>>>>>
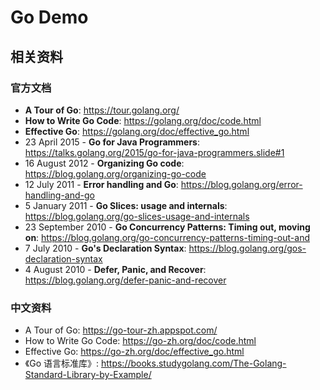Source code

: # Go Demo

## 相关资料

### 官方文档
* **A Tour of Go**: https://tour.golang.org/
* **How to Write Go Code**: https://golang.org/doc/code.html
* **Effective Go**: https://golang.org/doc/effective_go.html 
* 23 April 2015 - **Go for Java Programmers**: https://talks.golang.org/2015/go-for-java-programmers.slide#1
* 16 August 2012 - **Organizing Go code**: https://blog.golang.org/organizing-go-code
* 12 July 2011 - **Error handling and Go**: https://blog.golang.org/error-handling-and-go
* 5 January 2011 - **Go Slices: usage and internals**: https://blog.golang.org/go-slices-usage-and-internals
* 23 September 2010 - **Go Concurrency Patterns: Timing out, moving on**: https://blog.golang.org/go-concurrency-patterns-timing-out-and
* 7 July 2010 - **Go's Declaration Syntax**: https://blog.golang.org/gos-declaration-syntax
* 4 August 2010 - **Defer, Panic, and Recover**: https://blog.golang.org/defer-panic-and-recover  

### 中文资料
* A Tour of Go: https://go-tour-zh.appspot.com/
* How to Write Go Code: https://go-zh.org/doc/code.html
* Effective Go: https://go-zh.org/doc/effective_go.html
* 《Go 语言标准库》: https://books.studygolang.com/The-Golang-Standard-Library-by-Example/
<<<<<
### Directions for this task:
Once the pictures are set aside, repeat the data above exactly.

### The answer:
Source code

: # Go Demo

## 相关资料

### 官方文档
* **A Tour of Go**: https://tour.golang.org/
* **How to Write Go Code**: https://golang.org/doc/code.html
* **Effective Go**: https://golang.org/doc/effective_go.html 
* 23 April 2015 - **Go for Java Programmers**: https://talks.golang.org/2015/go-for-java-programmers.slide#1
* 16 August 2012 - **Organizing Go code**: https://blog.golang.org/organizing-go-code
* 12 July 2011 - **Error handling and Go**: https://blog.golang.org/error-handling-and-go
* 5 January 2011 - **Go Slices: usage and internals**: https://blog.golang.org/go-slices-usage-and-internals
* 23 September 2010 - **Go Concurrency Patterns: Timing out, moving on**: https://blog.golang.org/go-concurrency-patterns-timing-out-and
* 7 July 2010 - **Go's Declaration Syntax**: https://blog.golang.org/gos-declaration-syntax
* 4 August 2010 - **Defer, Panic, and Recover**: https://blog.golang.org/defer-panic-and-recover  

### 中文资料
* A Tour of Go: https://go-tour-zh.appspot.com/
* How to Write Go Code: https://go-zh.org/doc/code.html
* Effective Go: https://go-zh.org/doc/effective_go.html
* 《Go 语言标准库》: https://books.studygolang.com/The-Golang-Standard-Library-by-Example/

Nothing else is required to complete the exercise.